Isaac, also a fearless fish in the water, amazed us by swimming the 400 of the pool on his back and jumping in the deep end and then swimming to the edge of the pool unassisted.
Despite the new skills they learned, at the end of the session both kids failed their levels. Isaac needs to repeat Swim Kids 2 and Gillian needs to repeat Sea Turtle and I am happy about this and thanked the instructors for holding my children back. There were a number of requirements that the kids didn’t meet (Gillian never went under water on her own and Isaac can’t swim 10m on his own). Gillian doesn’t know what failing feels like, but Isaac did and he was devastated and cried most of the way home from the pool. Sure, I felt bad for Isaac but I’m a firm believer in that kids need to know failure in order to be successful adults. There are two reasons for this.
Swimming, unlike knowing how to perfect your soccer penalty kick, is a survival skill. Our property is on the water and here in Ontario’s cottage country, we spend our summers at the beach and swimming. It’s more than learning technique when your children take swimming lessons —
water safety skills are built into the curriculum for a reason. As a former lifesaving instructor, I often saw students lacking these skills in my own courses and when I failed them, it was their first time failing at anything. A strong foundation sets the scene for successful future lifeguards.

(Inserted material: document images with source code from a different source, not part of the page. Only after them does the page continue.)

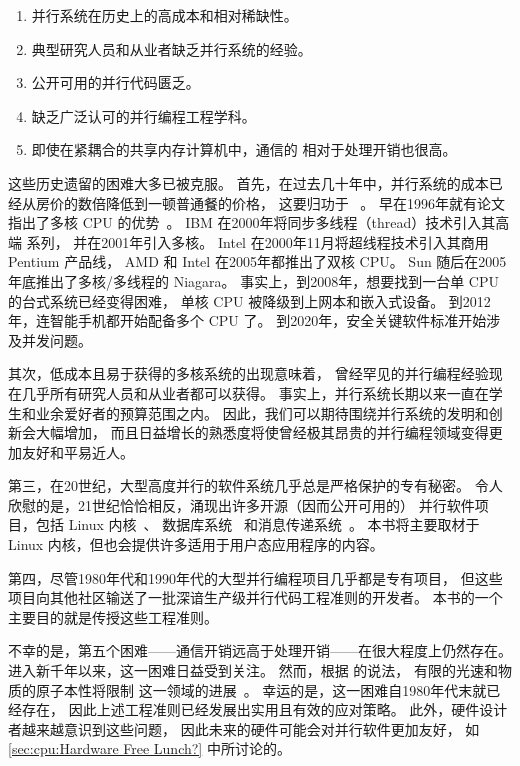 \begin{enumerate}
\item	并行系统在历史上的高成本和相对稀缺性。
\item	典型研究人员和从业者缺乏并行系统的经验。
\item	公开可用的并行代码匮乏。
\item	缺乏广泛认可的并行编程工程学科。
\item	即使在紧耦合的共享内存计算机中，通信的  相对于处理开销也很高。
\end{enumerate}

这些历史遗留的困难大多已被克服。
首先，在过去几十年中，并行系统的成本已经从房价的数倍降低到一顿普通餐的价格，
这要归功于 ~\cite{GordonMoore1965MooresLaw}。
早在1996年就有论文指出了多核 CPU 的优势~\cite{Olukotun96}。
IBM 在2000年将同步多线程（thread）技术引入其高端 \Power{} 系列，
并在2001年引入多核。
Intel 在2000年11月将超线程技术引入其商用 Pentium 产品线，
AMD 和 Intel 在2005年都推出了双核 CPU。
Sun 随后在2005年底推出了多核/多线程的 Niagara。
事实上，到2008年，想要找到一台单 CPU 的台式系统已经变得困难，
单核 CPU 被降级到上网本和嵌入式设备。
到2012年，连智能手机都开始配备多个 CPU 了。
到2020年，安全关键软件标准开始涉及并发问题。

其次，低成本且易于获得的多核系统的出现意味着，
曾经罕见的并行编程经验现在几乎所有研究人员和从业者都可以获得。
事实上，并行系统长期以来一直在学生和业余爱好者的预算范围之内。
因此，我们可以期待围绕并行系统的发明和创新会大幅增加，
而且日益增长的熟悉度将使曾经极其昂贵的并行编程领域变得更加友好和平易近人。

第三，在20世纪，大型高度并行的软件系统几乎总是严格保护的专有秘密。
令人欣慰的是，21世纪恰恰相反，涌现出许多开源（因而公开可用的）
并行软件项目，包括 Linux 内核~\cite{Torvalds2.6kernel}、
数据库系统~\cite{PostgreSQL2008,MySQL2008}
和消息传递系统~\cite{OpenMPI2008,BOINC2008}。
本书将主要取材于 Linux 内核，但也会提供许多适用于用户态应用程序的内容。

第四，尽管1980年代和1990年代的大型并行编程项目几乎都是专有项目，
但这些项目向其他社区输送了一批深谙生产级并行代码工程准则的开发者。
本书的一个主要目的就是传授这些工程准则。

不幸的是，第五个困难——通信开销远高于处理开销——在很大程度上仍然存在。
进入新千年以来，这一困难日益受到关注。
然而，根据  的说法，
有限的光速和物质的原子本性将限制
这一领域的进展~\cite{BryanGardiner2007,GordonMoore03a}。
幸运的是，这一困难自1980年代末就已经存在，
因此上述工程准则已经发展出实用且有效的应对策略。
此外，硬件设计者越来越意识到这些问题，
因此未来的硬件可能会对并行软件更加友好，
如 \cref{sec:cpu:Hardware Free Lunch?} 中所讨论的。

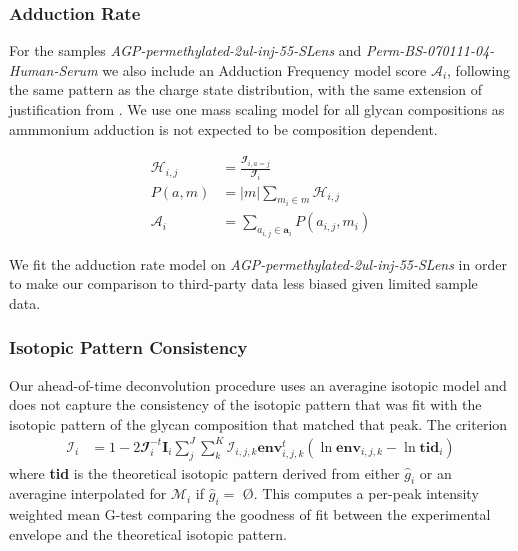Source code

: \documentclass{article}
\begin{document}
    \subsubsection{Adduction Rate}
        For the samples \textit{AGP-permethylated-2ul-inj-55-SLens} and \textit{Perm-BS-070111-04-Human-Serum}
        we also include an Adduction Frequency model score $\mathscr{A}_i$, following the same
        pattern as the charge state distribution, with the same extension of justification
        from \cite{Maxwell2012}. We use one mass scaling model for all glycan compositions
        as ammmonium adduction is not expected to be composition dependent.

        \begin{align}
            \mathcal{H}_{i,j} &= \frac{
                \mathbfcal{I}_{i, a=j}}{\mathbfcal{I}_i} \nonumber\\
            P(a, m) &= |m|\sum_{m_i \in m} \mathcal{H}_{i, j} \nonumber\\
            \mathscr{A}_i &= \sum_{a_{i, j} \in \mathbf{a}_i}{P(a_{i, j}, m_i)}
        \end{align}

        We fit the adduction rate model on \textit{AGP-permethylated-2ul-inj-55-SLens} in order
        to make our comparison to third-party data less biased given limited sample data.

    \subsubsection{Isotopic Pattern Consistency}
        Our ahead-of-time deconvolution procedure uses an averagine isotopic model and does not
        capture the consistency of the isotopic pattern that was fit with the isotopic pattern
        of the glycan composition that matched that peak. The criterion
        \begin{align}
            \mathscr{I}_i &= 1 - 2\mathbfcal{I}_i^{-t}\mathbf{I}_i\sum_j^J{
                \sum_k^K{\mathcal{I}_{i, j, k}
                    \textbf{env}_{i, j, k}^t\left(
                        \ln{\textbf{env}}_{i, j, k} -
                        \ln{\textbf{tid}_{i}}
                    \right)
                }
            }
        \end{align}
        \noindent where \textbf{tid} is the theoretical isotopic pattern derived from either ${\hat g}_i$
        or an averagine interpolated for $\mathcal{M}_i$ if ${\hat g}_i =$ \O. This computes a
        per-peak intensity weighted mean G-test comparing the goodness of fit between the experimental
        envelope and the theoretical isotopic pattern.
\end{document}
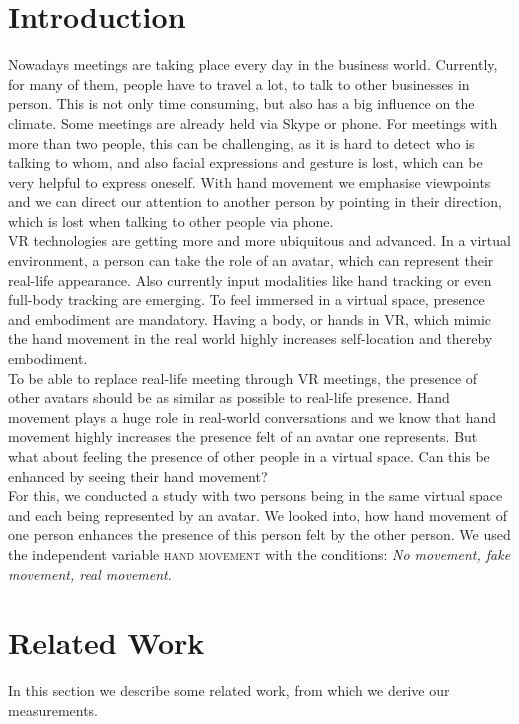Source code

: \documentclass[english,runningheads,a4paper]{llncs}[2018/03/10]
\begin{document}
\section{Introduction}\label{sec:intro}
Nowadays meetings are taking place every day in the business world. 
Currently, for many of them, people have to travel a lot, to talk to other businesses in person. 
This is not only time consuming, but also has a big influence on the climate. Some meetings are already held via Skype or phone.
For meetings with more than two people, this can be challenging, as it is hard to detect who is talking to whom, and also facial expressions and gesture is lost, which can be very helpful to express oneself. 
With hand movement we emphasise viewpoints and we can direct our attention to another person by pointing in their direction, which is lost when talking to other people via phone. \\ \linebreak
VR technologies are getting more and more ubiquitous and advanced. 
In a virtual environment, a person can take the role of an avatar, which can represent their real-life appearance. 
Also currently input modalities like hand tracking or even full-body tracking are emerging.
To feel immersed in a virtual space, presence and embodiment are mandatory. 
Having a body, or hands in VR, which mimic the hand movement in the real world highly increases self-location and thereby embodiment. \\ \linebreak
To be able to replace real-life meeting through VR meetings, the presence of other avatars should be as similar as possible to real-life presence. 
Hand movement plays a huge role in real-world conversations and we know that hand movement highly increases the presence felt of an avatar one represents. 
But what about feeling the presence of other people in a virtual space. 
Can this be enhanced by seeing their hand movement? \\ \linebreak
For this, we conducted a study with two persons being in the same virtual space and each being represented by an avatar. 
We looked into, how hand movement of one person enhances the presence of this person felt by the other person.
We used the independent variable \textsc{hand movement} with the conditions: \textit{No movement, fake movement, real movement}.


\section{Related Work}
\label{sec:relatedwork}
In this section we describe some related work, from which we derive our measurements. 
\end{document}
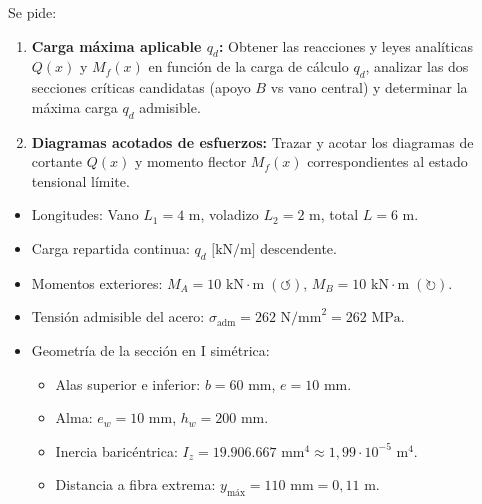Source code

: Se pide:
\begin{enumerate}[label=\alph*)]
    \item \textbf{Carga máxima aplicable $q_d$:} Obtener las reacciones y leyes analíticas $Q(x)$ y $M_f(x)$ en función de la carga de cálculo $q_d$, analizar las dos secciones críticas candidatas (apoyo $B$ vs vano central) y determinar la máxima carga $q_d$ admisible.
    \item \textbf{Diagramas acotados de esfuerzos:} Trazar y acotar los diagramas de cortante $Q(x)$ y momento flector $M_f(x)$ correspondientes al estado tensional límite.
\end{enumerate}

\begin{tcolorbox}[colback=blue!5!white,colframe=blue!75!black,title=\textbf{Datos del Problema (Enunciado 2020)}]
    \begin{itemize}
        \item Longitudes: Vano $L_1 = 4\text{ m}$, voladizo $L_2 = 2\text{ m}$, total $L = 6\text{ m}$.
        \item Carga repartida continua: $q_d\text{ [kN/m]}$ descendente.
        \item Momentos exteriores: $M_A = 10\text{ kN}\cdot\text{m}\;(\circlearrowleft)$, $M_B = 10\text{ kN}\cdot\text{m}\;(\circlearrowright)$.
        \item Tensión admisible del acero: $\sigma_{\text{adm}} = 262\text{ N/mm}^2 = 262\text{ MPa}$.
        \item Geometría de la sección en I simétrica:
              \begin{itemize}
                  \item Alas superior e inferior: $b = 60\text{ mm}$, $e = 10\text{ mm}$.
                  \item Alma: $e_w = 10\text{ mm}$, $h_w = 200\text{ mm}$.
                  \item Inercia baricéntrica: $I_z = 19.906.667\text{ mm}^4 \approx 1{,}99 \cdot 10^{-5}\text{ m}^4$.
                  \item Distancia a fibra extrema: $y_{\text{máx}} = 110\text{ mm} = 0{,}11\text{ m}$.
              \end{itemize}
    \end{itemize}
\end{tcolorbox}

The sports Isaac has participated in so far have been ones where everybody wins and gets rewarded with a party and a medal. It’s great to see him happy when rewarded, but what does that teach him about perseverance? At home, we make a point of
not letting him constantly win board games or impromptu mini-stick games for this reason (we're still working on his
sore loser behavior). In this family,
good sportsmanship trumps the scoreboard.